Mr Ansi said that many of those who were not killed by the explosion were seriously injured by shattered glass that fell from the mosque’s windows.

The rebel-run al-Masirah TV channel broadcast footage from inside the al-Hashoosh mosque showing volunteers using bloodied blankets to carry away victims. Bodies were also lined up in the prayer hall.
Aftermath of suicide bomb attack at a mosque in Sanaa, Yemen (20 March 2015) The bombers detonated their explosive devices among people attending Friday prayers

Map showing Houthi areas of influence

Al-Masirah reported that hospitals in the city had made urgent appeals for blood donations to help treat the large number of casualties.

It was not immediately clear who was behind the bombings.

Yemen is the base of al-Qaeda in the Arabian Peninsula (AQAP), a powerful offshoot of the jihadist militant group that has carried out similar suicide attacks on Houthi supporters.

However, Islamic State (IS) is also gaining ground in the country after formally announcing the creation of a local branch in November.

On Friday, prominent supporters said on social media that IS militants were behind the bombings, but there was no official claim from the group.
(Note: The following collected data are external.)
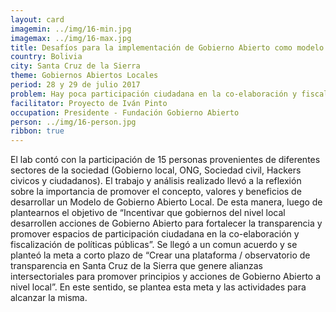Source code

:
 ```yaml
---
layout: card
imagemin: ../img/16-min.jpg
imagemax: ../img/16-max.jpg
title: Desafíos para la implementación de Gobierno Abierto como modelo de Gestión Pública en ámbitos locales
country: Bolivia
city: Santa Cruz de la Sierra
theme: Gobiernos Abiertos Locales
period: 28 y 29 de julio 2017
problem: Hay poca participación ciudadana en la co-elaboración y fiscalización de políticas públicas a nivel local (Santa Cruz)
facilitator: Proyecto de Iván Pinto
occupation: Presidente - Fundación Gobierno Abierto
person: ../img/16-person.jpg
ribbon: true
---
```


El lab contó con la participación de 15 personas provenientes de diferentes sectores de la sociedad (Gobierno local, ONG, Sociedad civil, Hackers civicos y ciudadanos). El trabajo y análisis realizado llevó a la reflexión sobre la importancia de promover el concepto, valores y beneficios de desarrollar un Modelo de Gobierno Abierto Local. De esta manera, luego de plantearnos el objetivo de “Incentivar que gobiernos del nivel local desarrollen acciones de Gobierno Abierto para fortalecer la transparencia y promover espacios de participación ciudadana en la co-elaboración y fiscalización de políticas públicas”.
Se llegó a un comun acuerdo y se planteó la meta a corto plazo de “Crear una plataforma / observatorio de transparencia en Santa Cruz de la Sierra que genere alianzas intersectoriales para promover principios y acciones de Gobierno Abierto a nivel local”. En este sentido, se plantea esta meta y las actividades para alcanzar la misma.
If confirmed, the attacks would be the first carried out by IS in Yemen.
Militiamen loyal to President Abdrabbuh Mansour Hadi travel on top of a tank in Aden, southern Yemen (19 March 2015) On Thursday, a battle for control of Aden’s international airport left several people dead

The bombings come a day after deadly clashes in the southern city of Aden, between forces loyal to President Abdrabbuh Mansour Hadi and those supporting his predecessor, Ali Abdullah Saleh.

Warplanes later targeted the presidential palace in Aden, where Mr Hadi has been based since fleeing Sanaa last month after the rebels placed him under effective house arrest.

The president, who aides said was evacuated to a “safe place” after the air raid, described Thursday’s events in Aden as a “failed military coup against constitutional legitimacy”.

Mr Saleh was forced to hand over power to Mr Hadi in 2011 after mass protests, but has remained a power-broker. He is currently allied with the Houthis, against whom he fought wars when he was president.